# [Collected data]
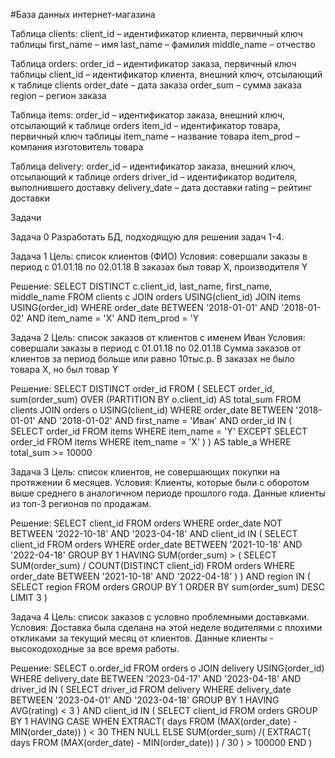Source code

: #База данных интернет-магазина

Таблица clients:
 client_id – идентификатор клиента, первичный ключ таблицы 
 first_name – имя 
 last_name – фамилия 
 middle_name – отчество

Таблица orders:
 order_id – идентификатор заказа, первичный ключ таблицы 
 client_id – идентификатор клиента, внешний ключ, отсылающий к таблице clients 
 order_date – дата заказа 
 order_sum – сумма заказа 
 region – регион заказа 

Таблица items: 
 order_id – идентификатор заказа, внешний ключ, отсылающий к таблице orders 
 item_id – идентификатор товара, первичный ключ таблицы 
 item_name – название товара 
 item_prod – компания изготовитель товара 

Таблица delivery: 
 order_id – идентификатор заказа, внешний ключ, отсылающий к таблице orders 
 driver_id – идентификатор водителя, выполнившего доставку 
 delivery_date – дата доставки 
 rating – рейтинг доставки

Задачи

Задача 0
Разработать БД, подходящую для решения задач 1-4. 

Задача 1 
Цель: список клиентов (ФИО) 
Условия: совершали заказы в период с 01.01.18 по 02.01.18 
В заказах был товар X, производителя Y 

Решение: 
SELECT DISTINCT c.client_id,
	last_name,
	first_name,
	middle_name
FROM clients c
	JOIN orders USING(client_id)
	JOIN items USING(order_id)
WHERE order_date BETWEEN '2018-01-01' AND '2018-01-02'
	AND item_name = 'X'
	AND item_prod = 'Y


Задача 2
Цель: список заказов от клиентов с именем Иван
Условия: совершали заказы в период с 01.01.18 по 02.01.18
Сумма заказов от клиентов за период больше или равно 10тыс.р.
В заказах не было товара X, но был товар Y

Решение:
SELECT DISTINCT order_id
FROM (
		SELECT order_id,
			sum(order_sum) OVER (PARTITION BY o.client_id) AS total_sum
		FROM clients
			JOIN orders o USING(client_id)
		WHERE order_date BETWEEN '2018-01-01' AND '2018-01-02'
			AND first_name = 'Иван'
			AND order_id IN (
				SELECT order_id
				FROM items
				WHERE item_name = 'Y'
				EXCEPT
				SELECT order_id
				FROM items
				WHERE item_name = 'X'
			)
	) AS table_a
WHERE total_sum >= 10000


Задача 3
Цель: список клиентов, не совершающих покупки на протяжении 6 месяцев.
Условия: Клиенты, которые были с оборотом выше среднего в аналогичном периоде
прошлого года. Данные клиенты из топ-3 регионов по продажам.

Решение:
SELECT client_id
FROM orders
WHERE order_date NOT BETWEEN '2022-10-18' AND '2023-04-18'
	AND client_id IN (
		SELECT client_id
		FROM orders
		WHERE order_date BETWEEN '2021-10-18' AND '2022-04-18'
		GROUP BY 1
		HAVING SUM(order_sum) > (
				SELECT SUM(order_sum) / COUNT(DISTINCT client_id)
				FROM orders
				WHERE order_date BETWEEN '2021-10-18' AND '2022-04-18'
			)
	)
	AND region IN (
		SELECT region
		FROM orders
		GROUP BY 1
		ORDER BY sum(order_sum) DESC
		LIMIT 3
	)


Задача 4
Цель: список заказов с условно проблемными доставками.
Условия: Доставка была сделана на этой неделе водителями с плохими откликами за
текущий месяц от клиентов. Данные клиенты - высокодоходные за все время работы.

Решение:
SELECT o.order_id
FROM orders o
	JOIN delivery USING(order_id)
WHERE delivery_date BETWEEN '2023-04-17' AND '2023-04-18'
	AND driver_id IN (
		SELECT driver_id
		FROM delivery
		WHERE delivery_date BETWEEN '2023-04-01' AND '2023-04-18'
		GROUP BY 1
		HAVING AVG(rating) < 3
	)
	AND client_id IN (
		SELECT client_id
		FROM orders
		GROUP BY 1
		HAVING CASE
				WHEN EXTRACT(
					days
					FROM (MAX(order_date) - MIN(order_date))
				) < 30 THEN NULL
				ELSE SUM(order_sum) /(
					EXTRACT(
						days
						FROM (MAX(order_date) - MIN(order_date))
					) / 30
				) > 100000
			END
	)
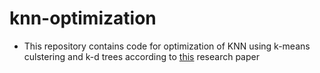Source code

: # knn-optimization
- This repository contains code for optimization of KNN using k-means culstering and k-d trees according to [this](https://www.researchgate.net/publication/332434248_An_Advanced_k_Nearest_Neighbor_Classification_Algorithm_Based_on_KD-tree) research paper
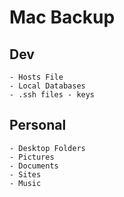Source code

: # Mac Backup

## Dev
	- Hosts File
	- Local Databases
	- .ssh files - keys

## Personal

	- Desktop Folders
	- Pictures
	- Documents
	- Sites
	- Music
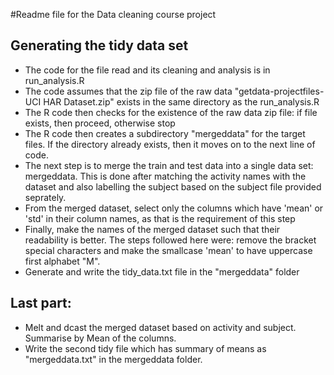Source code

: #Readme file for the Data cleaning course project

## Generating the tidy data set

* The code for the file read and its cleaning and analysis is in run_analysis.R
* The code assumes that the zip file of the raw data "getdata-projectfiles-UCI HAR Dataset.zip" exists in the same directory as the run_analysis.R
* The R code then checks for the existence of the raw data zip file: if file exists, then proceed, otherwise stop
* The R code then creates a subdirectory "mergeddata" for the target files. If the directory already exists, then it moves on to the next line of code.
* The next step is to merge the train and test data into a single data set: mergeddata. This is done after matching the activity names with the dataset and also labelling the subject based on the subject file provided seprately.
* From the merged dataset, select only the columns which have 'mean' or 'std' in their column names, as that is the requirement of this step
* Finally, make the names of the merged dataset such that their readability is better. The steps followed here were: remove the bracket special characters and make the smallcase 'mean' to have uppercase first alphabet "M".
* Generate and write the tidy_data.txt file in the "mergeddata" folder


## Last part: 

* Melt and dcast the merged dataset based on activity and subject. Summarise by Mean of the columns.
* Write the second tidy file which has summary of means as "mergeddata.txt" in the mergeddata folder.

# [WORK INSTRUCTION]
Only the lines above that include the word "Таблица" belong in the answer; copy each one.

# [OUTPUT BELOW]
Таблица clients:
Таблица orders:
Таблица items: 
Таблица delivery: 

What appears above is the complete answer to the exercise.